Out of all the things that could contribute to your success, good friends top the list. But surveys show that the number of close friends people have is going down rather than up, with 1 out of every four people having no--that's zero--confidants. You don't have to be part of that statistic.

Time is the key

Anthropologist Daniel Hruschka looked at studies about what causes conflicts in friendship. The biggest complaint? A simple lack of time commitment.

But why does this hold true? Dr. Meliksah Demir, professor at Northern Arizona University, found that just doing stuff together is the component of friendship that makes us happiest. That's because sharing experiences with each other helps us feel secure and connected, and as though we hold at least a sufficient amount of importance.

When you don't give someone else your time, however, you send the message that the other individual is less than, negatively different or not worth inclusion. That message triggers a very basic fear of isolation. So people become frustrated, wanting you to reaffirm their worth. You hear this when people say, "If I really mattered to you, you'd make time."
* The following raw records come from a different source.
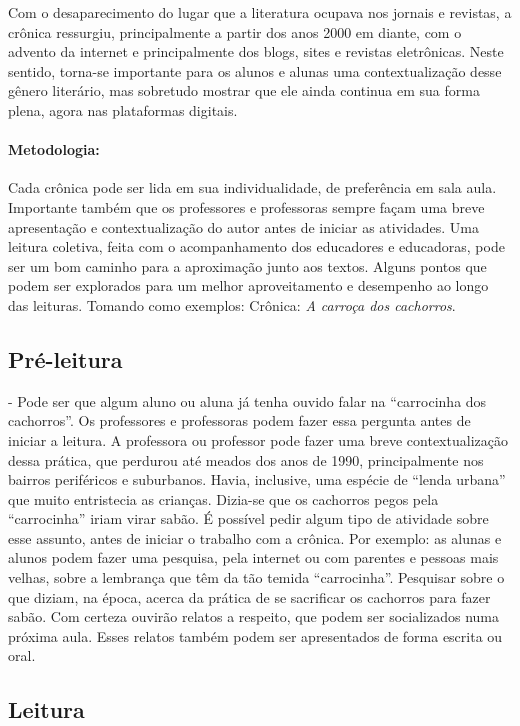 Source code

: \documentclass{article}
\begin{document}
Com o desaparecimento do lugar que a literatura ocupava nos jornais e
revistas, a crônica ressurgiu, principalmente a partir dos anos 2000 em
diante, com o advento da internet e principalmente dos blogs, sites e
revistas eletrônicas. Neste sentido, torna-se importante para os alunos
e alunas uma contextualização desse gênero literário, mas sobretudo
mostrar que ele ainda continua em sua forma plena, agora nas plataformas
digitais.

\paragraph{Metodologia:} Cada crônica pode ser lida em sua individualidade,
de preferência em sala aula. Importante também que os professores e
professoras sempre façam uma breve apresentação e contextualização do
autor antes de iniciar as atividades. Uma leitura coletiva, feita com o
acompanhamento dos educadores e educadoras, pode ser um bom caminho para
a aproximação junto aos textos. Alguns pontos que podem ser explorados
para um melhor aproveitamento e desempenho ao longo das leituras.
Tomando como exemplos: Crônica: \textit{A carroça dos cachorros}.

\subsection{Pré-leitura}

- Pode ser que algum aluno ou aluna já tenha ouvido falar na
``carrocinha dos cachorros''. Os professores e professoras podem fazer
essa pergunta antes de iniciar a leitura. A professora ou professor pode
fazer uma breve contextualização dessa prática, que perdurou até meados
dos anos de 1990, principalmente nos bairros periféricos e suburbanos.
Havia, inclusive, uma espécie de ``lenda urbana'' que muito entristecia
as crianças. Dizia-se que os cachorros pegos pela ``carrocinha'' iriam
virar sabão. É possível pedir algum tipo de atividade sobre esse
assunto, antes de iniciar o trabalho com a crônica. Por exemplo: as
alunas e alunos podem fazer uma pesquisa, pela internet ou com parentes
e pessoas mais velhas, sobre a lembrança que têm da tão temida
``carrocinha''. Pesquisar sobre o que diziam, na época, acerca da
prática de se sacrificar os cachorros para fazer sabão. Com certeza
ouvirão relatos a respeito, que podem ser socializados numa próxima
aula. Esses relatos também podem ser apresentados de forma escrita ou
oral.

\subsection{Leitura}
\end{document}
Why we let friendships break...

Most Americans very much want friends. But we also have been taught a work-then-play mentality. We've been conditioned to believe that putting work first is responsible and a necessity for career success, and that reaching even greater success is merely a matter of putting in more hours. So because we want to feel accomplished, skilled and respected, because we want to feel like we have enough, we have trouble stopping.

And ironically, the problem only gets worse the better we do. When we quantify time through income and its value rises in a good economy, we come to see our time as more scarce, because precious things typically are rare. All our time goes to the job, because we don't want to waste. Friendships erode. And before you know it, the job is the only thing left and we're suffering loneliness at the top.

...and why we need to fight for connection

Our environment clearly makes it incredibly difficult to keep friends in the foreground, complicating what really should be basic. But research shows that being connected has a positive influence on your health, keeping you mentally and physically ready to work. And friends are amazing sounding boards for ideas, offering both encouragement and grounding through your career. So when you invest time in your friends, you're not being irresponsible at all. You're actually engaging in something that's incredibly valuable to your goals.

How to solve the problem

Because friendships are such a boon to workers, treat work and meetings with friends as dual priorities. Put time with friends on your calendar, just like you would anything else. Write. It. Down. That simple gesture will help you see time with those you care about as less negotiable. Parkinson's Law also says that work will expand so as to fill the time you allow for completion, so putting friends on your calendar in real or digital ink actually keeps work contained and efficient.

At first, you might feel odd for formalizing time with friends on your agenda. That's normal, too. You'll get over it. But if the idea truly freaks you out, there's no need to go all or none. Start, for example, with just one appointment a month or week. Then go to two. And don't forget, you don't need to meet with just one friend per appointment, either. Over time, gradually work up the number of friend appointments you have until you feel balanced and your friends are confident in you. Remember that friends vary about how much face time they like, too--the schedule doesn't have to be "Even Steven" to be fair. Experiment and find what works, and remember that shared experiences don't have to be extraordinary to have extraordinary meaning. From there, just have fun with whatever safe, legal shenanigans you and your buddies choose.